## What needs to be done
The lines to copy are those with "texttt" in them. Pull each one from the entries below.

## Data for this task
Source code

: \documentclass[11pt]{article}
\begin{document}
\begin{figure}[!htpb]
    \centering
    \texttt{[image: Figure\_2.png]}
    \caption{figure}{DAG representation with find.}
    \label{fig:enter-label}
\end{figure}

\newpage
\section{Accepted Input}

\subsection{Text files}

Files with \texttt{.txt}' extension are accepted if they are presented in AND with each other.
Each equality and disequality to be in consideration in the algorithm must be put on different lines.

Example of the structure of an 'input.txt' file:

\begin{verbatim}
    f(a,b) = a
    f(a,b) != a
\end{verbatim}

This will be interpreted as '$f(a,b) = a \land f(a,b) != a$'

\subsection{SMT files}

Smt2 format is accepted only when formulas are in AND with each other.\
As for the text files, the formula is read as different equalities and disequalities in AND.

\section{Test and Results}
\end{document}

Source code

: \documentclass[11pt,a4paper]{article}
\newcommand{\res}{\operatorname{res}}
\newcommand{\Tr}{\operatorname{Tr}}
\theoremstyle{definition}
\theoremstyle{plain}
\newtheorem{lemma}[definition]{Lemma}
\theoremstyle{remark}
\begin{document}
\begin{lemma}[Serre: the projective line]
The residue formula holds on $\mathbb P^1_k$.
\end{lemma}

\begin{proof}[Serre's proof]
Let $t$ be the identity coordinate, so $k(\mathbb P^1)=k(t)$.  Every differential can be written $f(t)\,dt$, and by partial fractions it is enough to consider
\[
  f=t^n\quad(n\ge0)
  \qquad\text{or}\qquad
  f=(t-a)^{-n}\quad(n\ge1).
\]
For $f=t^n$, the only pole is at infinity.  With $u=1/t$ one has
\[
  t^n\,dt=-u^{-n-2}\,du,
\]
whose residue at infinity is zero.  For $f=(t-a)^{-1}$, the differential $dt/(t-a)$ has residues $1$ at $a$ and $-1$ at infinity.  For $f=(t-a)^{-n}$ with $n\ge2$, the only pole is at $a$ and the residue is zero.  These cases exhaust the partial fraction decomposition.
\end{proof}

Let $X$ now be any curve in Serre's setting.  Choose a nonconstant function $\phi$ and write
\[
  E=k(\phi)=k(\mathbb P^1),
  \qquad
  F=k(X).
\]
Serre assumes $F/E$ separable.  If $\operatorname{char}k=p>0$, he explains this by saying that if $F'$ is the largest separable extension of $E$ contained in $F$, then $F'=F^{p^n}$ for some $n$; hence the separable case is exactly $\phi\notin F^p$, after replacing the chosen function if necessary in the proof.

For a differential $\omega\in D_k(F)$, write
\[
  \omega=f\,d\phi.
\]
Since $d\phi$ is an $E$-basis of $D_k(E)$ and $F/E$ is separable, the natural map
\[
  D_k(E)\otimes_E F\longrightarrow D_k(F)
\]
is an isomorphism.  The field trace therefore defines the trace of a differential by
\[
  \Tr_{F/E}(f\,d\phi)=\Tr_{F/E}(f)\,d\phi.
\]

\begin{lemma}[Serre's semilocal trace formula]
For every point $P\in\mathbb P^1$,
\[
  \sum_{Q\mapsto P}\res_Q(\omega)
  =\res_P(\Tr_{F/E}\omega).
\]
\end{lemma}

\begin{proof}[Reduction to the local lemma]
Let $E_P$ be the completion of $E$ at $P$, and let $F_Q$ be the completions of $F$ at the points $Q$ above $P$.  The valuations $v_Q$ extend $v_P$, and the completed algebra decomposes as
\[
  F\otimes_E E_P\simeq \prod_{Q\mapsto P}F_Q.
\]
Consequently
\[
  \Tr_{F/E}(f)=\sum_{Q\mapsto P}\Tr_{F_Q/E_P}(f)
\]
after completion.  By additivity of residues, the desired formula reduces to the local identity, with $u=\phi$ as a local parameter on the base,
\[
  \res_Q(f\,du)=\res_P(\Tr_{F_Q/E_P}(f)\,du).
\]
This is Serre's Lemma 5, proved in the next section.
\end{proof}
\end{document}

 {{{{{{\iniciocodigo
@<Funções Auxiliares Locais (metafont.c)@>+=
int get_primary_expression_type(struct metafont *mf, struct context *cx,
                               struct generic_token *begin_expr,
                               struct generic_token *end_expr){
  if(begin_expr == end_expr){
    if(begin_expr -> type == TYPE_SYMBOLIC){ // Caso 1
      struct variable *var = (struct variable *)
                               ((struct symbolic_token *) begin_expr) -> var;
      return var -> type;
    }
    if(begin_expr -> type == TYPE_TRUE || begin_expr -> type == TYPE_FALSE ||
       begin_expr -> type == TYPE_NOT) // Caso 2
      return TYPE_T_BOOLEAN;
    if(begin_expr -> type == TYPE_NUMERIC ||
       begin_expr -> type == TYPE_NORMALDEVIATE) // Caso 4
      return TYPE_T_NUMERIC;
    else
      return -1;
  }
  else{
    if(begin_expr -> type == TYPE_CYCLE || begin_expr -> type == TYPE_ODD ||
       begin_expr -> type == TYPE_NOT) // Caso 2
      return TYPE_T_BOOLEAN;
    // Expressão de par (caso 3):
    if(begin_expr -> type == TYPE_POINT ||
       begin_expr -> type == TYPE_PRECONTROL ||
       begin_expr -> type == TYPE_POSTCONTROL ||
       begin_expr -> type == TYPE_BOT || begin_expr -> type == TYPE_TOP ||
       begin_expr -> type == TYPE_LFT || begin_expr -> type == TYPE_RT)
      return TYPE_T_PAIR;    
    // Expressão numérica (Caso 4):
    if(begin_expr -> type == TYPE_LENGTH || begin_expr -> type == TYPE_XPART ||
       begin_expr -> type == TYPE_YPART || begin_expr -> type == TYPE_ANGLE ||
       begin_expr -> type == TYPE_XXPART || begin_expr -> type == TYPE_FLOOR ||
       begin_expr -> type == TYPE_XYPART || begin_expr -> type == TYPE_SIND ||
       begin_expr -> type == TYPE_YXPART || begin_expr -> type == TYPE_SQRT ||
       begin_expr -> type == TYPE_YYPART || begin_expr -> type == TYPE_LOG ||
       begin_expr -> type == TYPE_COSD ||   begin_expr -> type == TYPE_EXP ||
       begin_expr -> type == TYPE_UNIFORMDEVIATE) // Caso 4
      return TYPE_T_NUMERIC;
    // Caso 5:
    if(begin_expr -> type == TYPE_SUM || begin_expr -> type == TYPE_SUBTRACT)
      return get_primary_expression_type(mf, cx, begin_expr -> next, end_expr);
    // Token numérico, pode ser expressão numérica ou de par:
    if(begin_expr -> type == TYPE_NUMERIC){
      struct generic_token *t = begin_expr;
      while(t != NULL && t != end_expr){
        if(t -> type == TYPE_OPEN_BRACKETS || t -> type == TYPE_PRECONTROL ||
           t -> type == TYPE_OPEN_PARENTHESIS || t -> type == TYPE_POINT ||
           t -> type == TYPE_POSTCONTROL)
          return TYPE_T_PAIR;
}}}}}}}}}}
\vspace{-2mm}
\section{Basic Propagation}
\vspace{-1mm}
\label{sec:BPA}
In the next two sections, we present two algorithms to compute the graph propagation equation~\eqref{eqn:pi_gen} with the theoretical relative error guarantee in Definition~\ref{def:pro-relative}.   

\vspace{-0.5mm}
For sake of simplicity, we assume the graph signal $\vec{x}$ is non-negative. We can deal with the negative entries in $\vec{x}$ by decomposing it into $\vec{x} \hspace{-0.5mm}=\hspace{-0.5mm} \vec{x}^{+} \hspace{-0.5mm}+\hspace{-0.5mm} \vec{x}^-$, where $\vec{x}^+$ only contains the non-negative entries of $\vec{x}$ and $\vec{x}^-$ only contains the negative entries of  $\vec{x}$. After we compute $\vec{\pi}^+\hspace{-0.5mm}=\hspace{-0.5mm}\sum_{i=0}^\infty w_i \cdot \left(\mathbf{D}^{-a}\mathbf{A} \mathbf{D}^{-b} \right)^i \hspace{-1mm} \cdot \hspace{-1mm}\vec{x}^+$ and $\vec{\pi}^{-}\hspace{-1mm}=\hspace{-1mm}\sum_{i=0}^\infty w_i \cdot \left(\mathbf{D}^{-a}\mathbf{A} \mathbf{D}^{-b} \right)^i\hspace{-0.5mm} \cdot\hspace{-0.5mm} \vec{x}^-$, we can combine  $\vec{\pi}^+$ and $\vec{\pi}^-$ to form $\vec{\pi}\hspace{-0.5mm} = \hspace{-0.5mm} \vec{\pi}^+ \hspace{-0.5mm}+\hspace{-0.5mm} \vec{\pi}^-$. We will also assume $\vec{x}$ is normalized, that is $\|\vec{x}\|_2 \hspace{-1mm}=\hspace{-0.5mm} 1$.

## Solution
    \texttt{[image: Figure\_2.png]}
Files with \texttt{.txt}' extension are accepted if they are presented in AND with each other.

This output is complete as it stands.